Leave out every line before the one that contains "vectores de peso". Please restate that line and the rest of the data word for word, through the end.

Collected data

[Start of section]

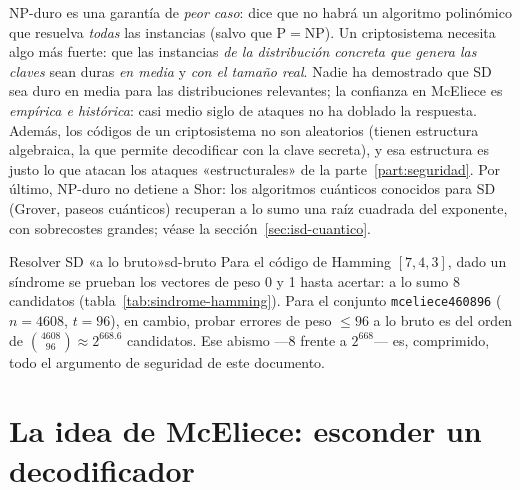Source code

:\documentclass[11pt,a4paper,oneside]{report}
\begin{document}
\begin{rigor}
NP-duro es una garantía de \emph{peor caso}: dice que no habrá un algoritmo
polinómico que resuelva \emph{todas} las instancias (salvo que P$=$NP). Un
criptosistema necesita algo más fuerte: que las instancias \emph{de la
distribución concreta que genera las claves} sean duras \emph{en media} y
\emph{con el tamaño real}. Nadie ha demostrado que SD sea duro en media
para las distribuciones relevantes; la confianza en McEliece es
\emph{empírica e histórica}: casi medio siglo de ataques no ha doblado la
respuesta. Además, los códigos de un criptosistema no son aleatorios (tienen
estructura algebraica, la que permite decodificar con la clave secreta), y
esa estructura es justo lo que atacan los ataques «estructurales» de la
parte~\ref{part:seguridad}. Por último, NP-duro no detiene a Shor: los
algoritmos cuánticos conocidos para SD (Grover, paseos cuánticos) recuperan
a lo sumo una raíz cuadrada del exponente, con sobrecostes grandes; véase
la sección~\ref{sec:isd-cuantico}.
\end{rigor}

\begin{ejemplo}{Resolver SD «a lo bruto»}{sd-bruto}
Para el código de Hamming $[7,4,3]$, dado un síndrome se prueban los
vectores de peso 0 y 1 hasta acertar: a lo sumo 8 candidatos
(tabla~\ref{tab:sindrome-hamming}). Para el conjunto
\texttt{mceliece460896} ($n=4608$, $t=96$), en cambio, probar errores de
peso $\le 96$ a lo bruto es del orden de $\binom{4608}{96}\approx
2^{668.6}$ candidatos. Ese abismo ---8 frente a $2^{668}$--- es,
comprimido, todo el argumento de seguridad de este
documento.
\end{ejemplo}

\section{La idea de McEliece: esconder un decodificador}
\end{document}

[End of section]

**ANSWER TO THIS EXERCISE**
vectores de peso 0 y 1 hasta acertar: a lo sumo 8 candidatos
(tabla~\ref{tab:sindrome-hamming}). Para el conjunto
\texttt{mceliece460896} ($n=4608$, $t=96$), en cambio, probar errores de
peso $\le 96$ a lo bruto es del orden de $\binom{4608}{96}\approx
2^{668.6}$ candidatos. Ese abismo ---8 frente a $2^{668}$--- es,
comprimido, todo el argumento de seguridad de este
documento.
\end{ejemplo}

\section{La idea de McEliece: esconder un decodificador}
\end{document}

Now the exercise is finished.